Music Ontology linked data on BBC.co.uk/music

Just a couple of minutes ago on the Music Ontology mailing list, Nicholas Humfrey from the BBC announced the availability of linked data on BBC Music.

$ rapper -o turtle \
   http://www.bbc.co.uk/music/artists/cc197bad-dc9c-440d-a5b5-d52ba2e14234

[...]
<http://www.bbc.co.uk/music/artists/cc197bad-dc9c-440d-a5b5-d52ba2e14234#artist>
   a mo:MusicGroup;
   foaf:name "Coldplay";
   owl:sameAs <http://dbpedia.org/resource/Coldplay>;
   mo:member
<http://www.bbc.co.uk/music/artists/18690715-59fa-4e4d-bcf3-8025cf1c23e0#artist>,
<http://www.bbc.co.uk/music/artists/d156ceb2-fd90-4e82-baea-829bbdf1c127#artist>,
<http://www.bbc.co.uk/music/artists/6953c4db-7214-4724-a140-e87550bde420#artist>,
<http://www.bbc.co.uk/music/artists/98d1ec5a-dd97-4c0b-9c83-7928aac89bca#artist>
[...]

This is just really, really, really great... Congratulations to the /music team!

Update: Tom Scott just wrote a really nice post about the new BBC music site, explaining what the BBC is trying to achieve by going down the linked data path.

Wednesday 9 July 2008

Nominated!

We learned yesterday that DBTune was nominated for the Triplify Challenge! The other seven projects are really interesting as well, so I guess the competition will be really high! The final results will be given at the I-Semantics conference in early September.

Also, Tim Berners-Lee made a great talk about linked data and the semantic web on Radio 4 earlier today.

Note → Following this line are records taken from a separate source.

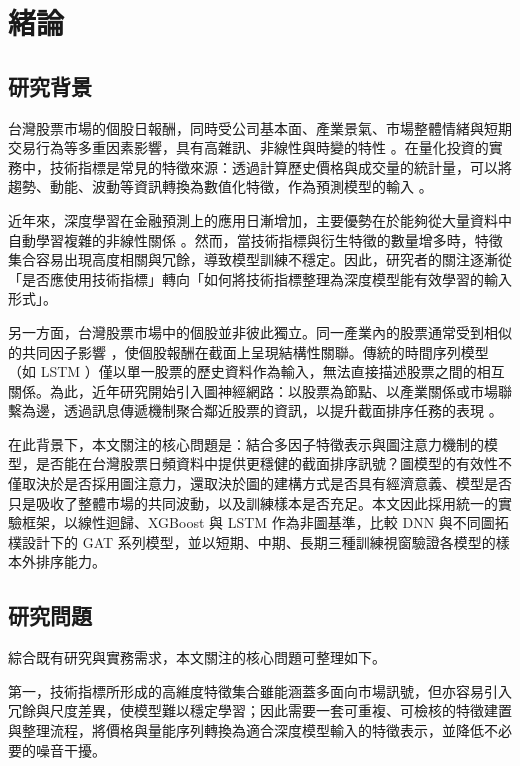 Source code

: \chapter{緒論}
\label{ch:intro}

\section{研究背景}
\label{sec:background}

台灣股票市場的個股日報酬，同時受公司基本面、產業景氣、市場整體情緒與短期交易行為等多重因素影響，具有高雜訊、非線性與時變的特性 \cite{gu2020empirical}。在量化投資的實務中，技術指標是常見的特徵來源：透過計算歷史價格與成交量的統計量，可以將趨勢、動能、波動等資訊轉換為數值化特徵，作為預測模型的輸入 \cite{Brock1992SimpleTT, LIN2018103}。

近年來，深度學習在金融預測上的應用日漸增加，主要優勢在於能夠從大量資料中自動學習複雜的非線性關係 \cite{gu2020empirical, sezer2019dl_fin_survey}。然而，當技術指標與衍生特徵的數量增多時，特徵集合容易出現高度相關與冗餘，導致模型訓練不穩定。因此，研究者的關注逐漸從「是否應使用技術指標」轉向「如何將技術指標整理為深度模型能有效學習的輸入形式」\cite{li2020stock}。

另一方面，台灣股票市場中的個股並非彼此獨立。同一產業內的股票通常受到相似的共同因子影響 \cite{FAMA19933, fama1992cross_section}，使個股報酬在截面上呈現結構性關聯。傳統的時間序列模型（如 LSTM \cite{hochreiter1997lstm}）僅以單一股票的歷史資料作為輸入，無法直接描述股票之間的相互關係。為此，近年研究開始引入圖神經網路：以股票為節點、以產業關係或市場聯繫為邊，透過訊息傳遞機制聚合鄰近股票的資訊，以提升截面排序任務的表現 \cite{velickovic2018gat, wu2020comprehensive, song2023stock}。

在此背景下，本文關注的核心問題是：結合多因子特徵表示與圖注意力機制的模型，是否能在台灣股票日頻資料中提供更穩健的截面排序訊號？圖模型的有效性不僅取決於是否採用圖注意力，還取決於圖的建構方式是否具有經濟意義、模型是否只是吸收了整體市場的共同波動，以及訓練樣本是否充足。本文因此採用統一的實驗框架，以線性迴歸、XGBoost 與 LSTM 作為非圖基準，比較 DNN 與不同圖拓樸設計下的 GAT 系列模型，並以短期、中期、長期三種訓練視窗驗證各模型的樣本外排序能力。

\section{研究問題}
\label{sec:problem}

綜合既有研究與實務需求，本文關注的核心問題可整理如下。

第一，技術指標所形成的高維度特徵集合雖能涵蓋多面向市場訊號，但亦容易引入冗餘與尺度差異，使模型難以穩定學習；因此需要一套可重複、可檢核的特徵建置與整理流程，將價格與量能序列轉換為適合深度模型輸入的特徵表示，並降低不必要的噪音干擾。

The first use-case he mentions sounds quite familiar: finding bands based on geo-location data. He already mentioned that in one of his blog posts, linking to this screencast.

An interesting discussion took place on the Linking Open Data mailing list just afterwards, to gather use-cases for explaining to a general public what linked data can be useful for.

Wednesday 25 June 2008

Linking Open Data: BBC playcount data as linked data

For the Mashed event this week end, the BBC released some really interesting data. This includes playcount data, stating how much an artist is featured within a particular BBC programmes (at the brand or episode level).

During the event, I wrote some RDF translators for this data, linking web identifiers in the DBTune Musicbrainz linked data to web identifiers in the BBC Programmes linked data. We used it with Kurt and Ben in our hack. Ben made a nice write-up about it. By finding web identifiers for tracks in a collection and following links to the BBC Programmes data, and finally connecting this Programmes data to the box holding all recorded BBC radio programmes over a year that was available at the event, we can quite easily generate playlists from an audio collection. Two python scripts implementing this mechanism are available there. The first one uses solely brands data, whereas the second one uses episodes data (and therefore helps to get fewer and more accurate items in the resulting playlist). Finally, the thing we spent the most time on was the SQLite storage for our RDF cache :-)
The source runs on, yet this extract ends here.